Nabeel's Blog

Tuesday, February 22, 2011

Encryption in the cloud

Good read on the $subject

There are solutions for data-at-rest, but they are far from perfect for cloud scenarios. In my opinion, the most challenging one is the data-in-process. There are some basic solutions to perform computation over encrypted data, but they are quite limited. This is mainly due to the fact that we still don't have efficient fully homomorphic encryption schemes. I think in the next decade, we will see better techniques to perform computation over encrypted data without decrypting them.

Monday, February 21, 2011

Homomorphism in Shamir's secret sharing

The homomorphism property in the Shamir's secret sharing scheme is a simple but a very powerful idea that could be useful to reduce the trust we have to put on the dealer to correctly distribute secret shares to users. (See my previous post for an introduction on verifiable secret sharing).

Let's look a simple example to see what this property means.

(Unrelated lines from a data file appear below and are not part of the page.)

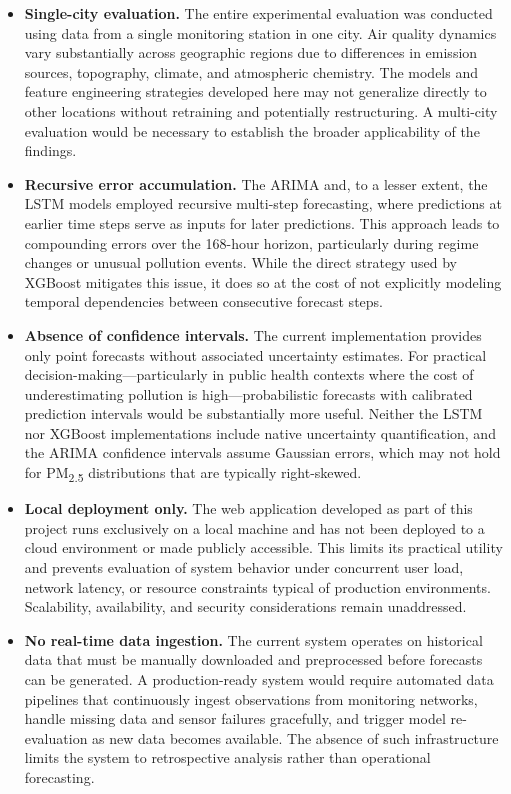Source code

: \begin{itemize}
    \item \textbf{Single-city evaluation.} The entire experimental evaluation was conducted using data from a single monitoring station in one city. Air quality dynamics vary substantially across geographic regions due to differences in emission sources, topography, climate, and atmospheric chemistry. The models and feature engineering strategies developed here may not generalize directly to other locations without retraining and potentially restructuring. A multi-city evaluation would be necessary to establish the broader applicability of the findings.

    \item \textbf{Recursive error accumulation.} The ARIMA and, to a lesser extent, the LSTM models employed recursive multi-step forecasting, where predictions at earlier time steps serve as inputs for later predictions. This approach leads to compounding errors over the 168-hour horizon, particularly during regime changes or unusual pollution events. While the direct strategy used by XGBoost mitigates this issue, it does so at the cost of not explicitly modeling temporal dependencies between consecutive forecast steps.

    \item \textbf{Absence of confidence intervals.} The current implementation provides only point forecasts without associated uncertainty estimates. For practical decision-making---particularly in public health contexts where the cost of underestimating pollution is high---probabilistic forecasts with calibrated prediction intervals would be substantially more useful. Neither the LSTM nor XGBoost implementations include native uncertainty quantification, and the ARIMA confidence intervals assume Gaussian errors, which may not hold for PM\textsubscript{2.5} distributions that are typically right-skewed.

    \item \textbf{Local deployment only.} The web application developed as part of this project runs exclusively on a local machine and has not been deployed to a cloud environment or made publicly accessible. This limits its practical utility and prevents evaluation of system behavior under concurrent user load, network latency, or resource constraints typical of production environments. Scalability, availability, and security considerations remain unaddressed.

    \item \textbf{No real-time data ingestion.} The current system operates on historical data that must be manually downloaded and preprocessed before forecasts can be generated. A production-ready system would require automated data pipelines that continuously ingest observations from monitoring networks, handle missing data and sensor failures gracefully, and trigger model re-evaluation as new data becomes available. The absence of such infrastructure limits the system to retrospective analysis rather than operational forecasting.


\end{itemize}
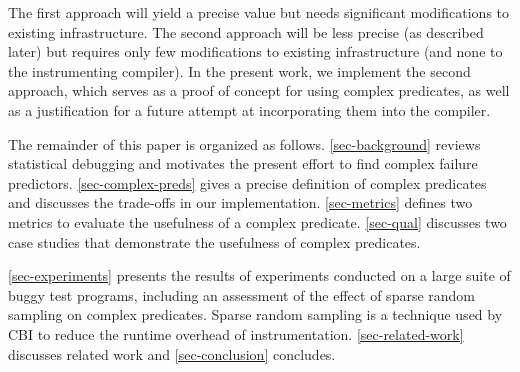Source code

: The first approach will yield a precise value but needs significant modifications to existing infrastructure.  The second approach will be less precise (as described later) but requires only few modifications to existing infrastructure (and none to the instrumenting compiler).  In the present work, we implement the second approach, which serves as a proof of concept for using complex predicates, as well as a justification for a future attempt at incorporating them into the compiler.

The remainder of this paper is organized as follows.  \autoref{sec-background} reviews statistical debugging and motivates the present effort to find complex failure predictors.  \autoref{sec-complex-preds} gives a precise definition of complex predicates and discusses the trade-offs in our implementation.  \autoref{sec-metrics} defines two metrics to evaluate the usefulness of a complex predicate.  \autoref{sec-qual} discusses two case studies that demonstrate the usefulness of complex predicates.

\autoref{sec-experiments} presents the results of experiments conducted on a large suite of buggy test programs, including an assessment of the effect of sparse random sampling on complex predicates.  Sparse random sampling is a technique used by CBI to reduce the runtime overhead of instrumentation.  \autoref{sec-related-work} discusses related work and \autoref{sec-conclusion} concludes.
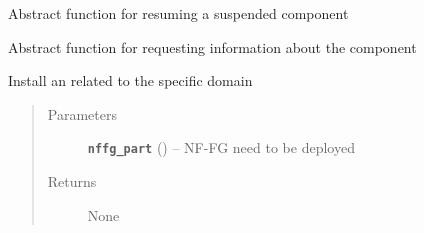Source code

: \documentclass[letterpaper,10pt,english]{sphinxmanual}
\begin{document}
\begin{fulllineitems}

\begin{fulllineitems}
\label{util/adapter:escape.util.adapter.AbstractDomainManager.resume}
Abstract function for resuming a suspended component

\end{fulllineitems}


\begin{fulllineitems}
\label{util/adapter:escape.util.adapter.AbstractDomainManager.info}
Abstract function for requesting information about the component

\end{fulllineitems}


\begin{fulllineitems}
\label{util/adapter:escape.util.adapter.AbstractDomainManager.install_nffg}
Install an {\hyperref[util/nffg:escape.util.nffg.NFFG]{\emph{}}} related to the specific domain
\begin{quote}\begin{description}
\item[{Parameters}] \leavevmode
\textbf{\texttt{nffg\_part}} ({\hyperref[util/nffg:escape.util.nffg.NFFG]{\emph{}}}) -- NF-FG need to be deployed

\item[{Returns}] \leavevmode
None

\end{description}\end{quote}

\end{fulllineitems}


\end{fulllineitems}

\end{document}
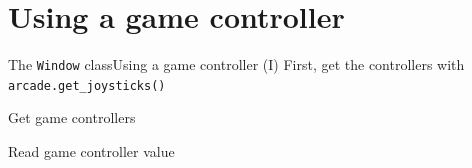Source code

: \documentclass[10pt,compress]{beamer} %
\begin{document}
\section{Using a game controller}

\begin{frame}{The \texttt{Window} class}{Using a game controller (I)}
	First, get the controllers with \texttt{arcade.get\_joysticks()}
	\begin{exampleblock}{Get game controllers}
		\vspace{-0.2cm}
		
		\vspace{-0.2cm}
	\end{exampleblock}

	\begin{exampleblock}{Read game controller value}
		\vspace{-0.2cm}
		
		\vspace{-0.2cm}
	\end{exampleblock}	
\end{frame}
\end{document}
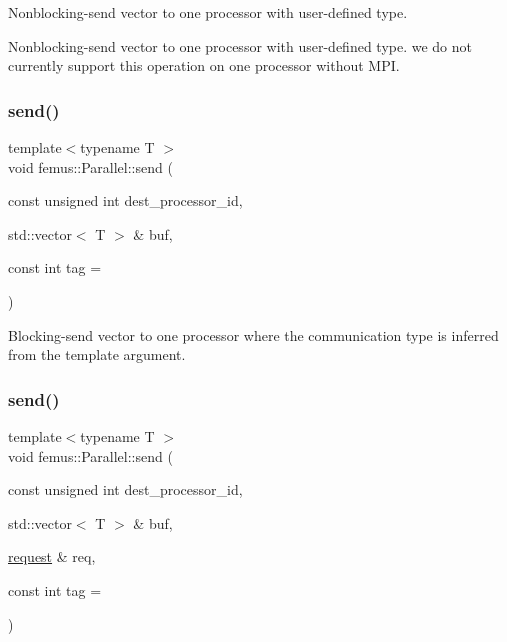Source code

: Nonblocking-\/send vector to one processor with user-\/defined type.

Nonblocking-\/send vector to one processor with user-\/defined type. we do not currently support this operation on one processor without M\+PI. \mbox{\label{namespacefemus_1_1_parallel_a5f272a5537ade03af5151accf483464c}} 
\subsubsection{\texorpdfstring{send()}{send()}\hspace{0.1cm}{\footnotesize\ttfamily [3/4]}}
{\footnotesize\ttfamily template$<$typename T $>$ \\
void femus\+::\+Parallel\+::send (\begin{DoxyParamCaption}\item[{const unsigned int}]{dest\+\_\+processor\+\_\+id,  }\item[{std\+::vector$<$ T $>$ \&}]{buf,  }\item[{const int}]{tag = {} }\end{DoxyParamCaption})\hspace{0.3cm}{\ttfamily [inline]}}

Blocking-\/send vector to one processor where the communication type is inferred from the template argument. \mbox{\label{namespacefemus_1_1_parallel_ad9fff04a83c0fb27ed2f48ba4bd75245}} 
\subsubsection{\texorpdfstring{send()}{send()}\hspace{0.1cm}{\footnotesize\ttfamily [4/4]}}
{\footnotesize\ttfamily template$<$typename T $>$ \\
void femus\+::\+Parallel\+::send (\begin{DoxyParamCaption}\item[{const unsigned int}]{dest\+\_\+processor\+\_\+id,  }\item[{std\+::vector$<$ T $>$ \&}]{buf,  }\item[{\mbox{\hyperlink{structfemus_1_1_parallel_1_1request}{request}} \&}]{req,  }\item[{const int}]{tag = {} }\end{DoxyParamCaption})\hspace{0.3cm}{\ttfamily [inline]}}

Assume that we have two degree two polynomials g and f which we can use to create two 3-out-of-n secret sharing schemes where at least 3 out of n users should get together to obtain the secret.

f(x) = 2 + x + x²
g(x) = 3 + 2x + 3x²

We have three users with the following secret shares given from the two secret sharing polynomials where the secrets are 2 and 3 for f and g respectively. Let's call them sub-secrets.

User	f	g
u₁	(1,4)	(1,8)
u₂	(2,8)	(2,19)
u₃	(3,14)	(1,36)

Let's call the combination of the two sub-secrets as the super-secret, which is equal to 5. The problem we have at hand is "how can the users construct the super-secret revealing as little information about the sub-secrets as possible?".

It is not difficult to see that if the three users releases the sum of their secret shares, that is (1, 12), (2, 27) and (3, 50), and do the polynomial interpolation on in it, the combined function gives the super-secret 5. So, the sum of the shares of the secrets are the shares of the sum of the secrets. This is what the homomorphism property is.

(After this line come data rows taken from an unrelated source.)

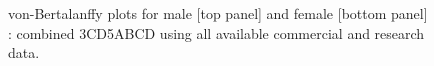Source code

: \begin{figure}[htp]
\captionsetup[subfigure]{labelformat=empty}
\begin{center}
\newline
{}
\end{center}
\caption{von-Bertalanffy plots for male [top panel] and female [bottom panel] \fishname: combined 3CD5ABCD using all available commercial and research data.}
\label{fig:vonb}
\end{figure}


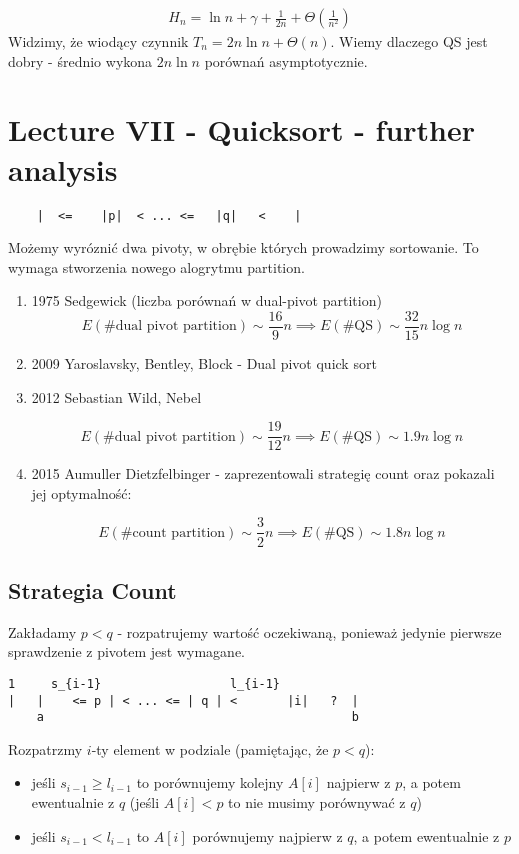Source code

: \documentclass{article}
\numberwithin{equation}{subsection}
\begin{document}
\begin{align}
    H_n = \ln n + \gamma + \frac{1}{2n} + \Theta\left(\frac{1}{n^2}\right)
\end{align}
Widzimy, że wiodący czynnik $T_n = 2n\ln n + \Theta(n)$.
Wiemy dlaczego QS jest dobry - średnio wykona $2n\ln n$ porównań asymptotycznie.

\section{Lecture VII - Quicksort - further analysis}

\begin{verbatim}
    |  <=    |p|  < ... <=   |q|   <    |
\end{verbatim}

Możemy wyróznić dwa pivoty, w obrębie których prowadzimy sortowanie. 
To wymaga stworzenia nowego alogrytmu partition. 

\begin{enumerate}

\item 1975 Sedgewick (liczba porównań w dual-pivot partition) 
\[
    E(\text{\# dual pivot partition})\sim \frac{16}{9} n \implies E(\text{\# QS}) \sim \frac{32}{15} n\log n
\]

\item 2009 Yaroslavsky, Bentley, Block - Dual pivot quick sort

\item 2012 Sebastian Wild, Nebel

\[
    E(\text{\# dual pivot partition})\sim \frac{19}{12} n \implies E(\text{\# QS}) \sim 1.9 n\log n
\]

\item 2015 Aumuller Dietzfelbinger - zaprezentowali strategię count oraz pokazali jej optymalność:

\[
    E(\text{\# count partition})\sim \frac{3}{2} n \implies E(\text{\# QS}) \sim 1.8 n\log n
\]
\end{enumerate}

\subsection{Strategia Count}

Zakładamy $p < q$ - rozpatrujemy wartość oczekiwaną, ponieważ jedynie pierwsze sprawdzenie z pivotem jest wymagane.

\begin{verbatim}
1     s_{i-1}                  l_{i-1}
|   |    <= p | < ... <= | q | <       |i|   ?  |
    a                                           b
\end{verbatim}
Rozpatrzmy $i$-ty element w podziale (pamiętając, że $p < q$):
\begin{itemize}
    \item jeśli $s_{i-1} \geq l_{i-1}$ to porównujemy kolejny $A[i]$ najpierw z $p$, a potem ewentualnie z $q$
    (jeśli $A[i] < p$ to nie musimy porównywać z $q$)
    \item jeśli $s_{i-1} < l_{i-1}$ to $A[i]$ porównujemy najpierw z $q$, a potem ewentualnie z $p$
\end{itemize}
\end{document}
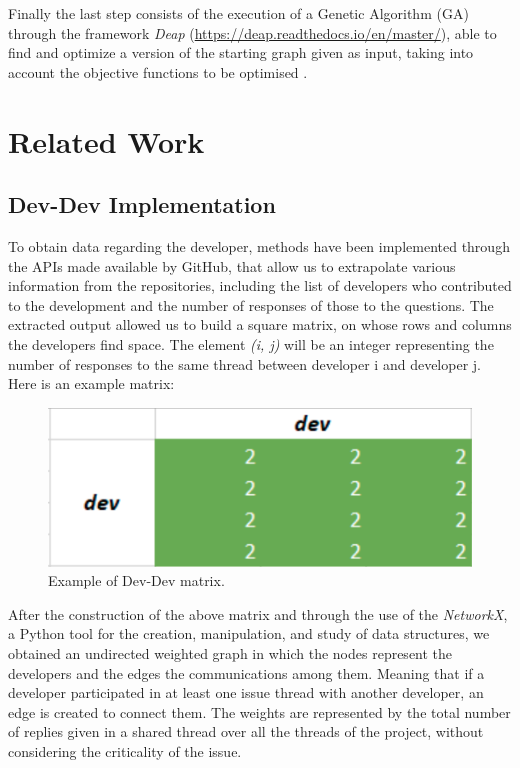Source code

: \documentclass[sigconf]{acmart}
\begin{document}
Finally the last step consists of the execution of a Genetic Algorithm (GA) through the framework {\itshape Deap} (\url{https://deap.readthedocs.io/en/master/}), able to find and optimize a version of the starting graph given as input, taking into account the objective functions to be optimised \cite{palomba1}.

\section{Related Work}

\subsection{Dev-Dev Implementation}
To obtain data regarding the developer, methods have been implemented through the APIs made available by GitHub, that allow us to extrapolate various information from the repositories, including the list of developers who contributed to the development and the number of responses of those to the questions.
The extracted output allowed us to build a square matrix, on whose rows and columns the developers find space. The element {\itshape (i, j)} will be an integer representing the number of responses to the same thread between developer i and developer j. Here is an example matrix:

\begin{figure}[h]
  \centering
  \includegraphics[width=\linewidth]{img_4}
  \caption{Example of Dev-Dev matrix.}
  \Description{}
\end{figure}

After the construction of the above matrix and through the use of the {\itshape NetworkX}, a Python tool for the creation, manipulation, and study of data structures, we obtained an undirected weighted graph in which the nodes represent the developers and the edges the communications among them. Meaning that if a developer participated in at least one issue thread with another developer, an edge is created to connect them. The weights are represented by the total number of replies given in a shared thread over all the threads of the project, without considering the criticality of the issue.
\end{document}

The above relationship is defined as the (+, +)-homomorphism. It could be two different operators. For example, Shamir's secret sharing scheme can be converted to (*, +)-homomorphism by using discrete log of secret shares.

References:
Josh Cohen Benaloh, Secret Sharing Homomorphisms: Keeping Shares of a Secret, Proceedings on Advances in cryptology---CRYPTO, 1986

Friday, February 18, 2011

A simple construction of a veribable secret sharing scheme

In a SS (Secret Sharing) scheme a secret is split among many people and some of them need to corporate to build the secret from their shares of the secret. In in it is basic form, a dealer who possesses the secret s splits the secret and gives the secret share s_i to each party P_i, i = 1, 2, ..., n. The protocol makes sure that there should be at least t+1 parties to derive the master secret s. In other words, t or less number of parties cannot derive the secret.

In a normal SS scheme, the dealer is assumed to be honest. What if the dealer can be malicious? That's where VSS (Verifiable Secret Sharing) comes to play. VSS is similar to SS except that it allows each party to verify that the share given to them, s_i, is a valid one.

Here's a simple VSS scheme using Shamir's secret sharing and additive homomorphic encryption.

An additive homomorphic encryption scheme (e.g. ElGamal cryptosystem) allows us to perform addition over encrypted data. In particular, we use the following properties. Let E be the encryption algorithm and m₁, m₂ two numbers.

E(m₁)E(m₂) = E(m₁ + m₂)
E(m₁)^m₂ = E(m₁m₂)

The dealer generates secret shares just like in the Shamir's SS scheme. For (n, t+1) (i.e. out of n parties, there should be at least t + 1 parties to construct the secret, the dealer selects a random degree t polynomial f with f(0) = s:

f(x) = s + a₁x + a₂x² + ... + a_tx^t

The dealer sends the secret share (i, f(i)) (f(i) = s_i) to each party P_i through a private communication channel. Now t + 1 parties can perform a polynomial interpolation and obtain a unique polynomial which is equal to f and get the secret f(o).

In order to verify their secret shares, the dealer distribute an additional piece of information. The dealer generates public and private key pair for the additive homomorphic encryption E and broadcasts the encrypted coefficients of f, that is, E(s), E(a₁), E(a₂), ..., E(a_t). A party P_i, first encrypts it share and compare if the following holds. If it is true, it concludes that the dealer has given a valid secret share.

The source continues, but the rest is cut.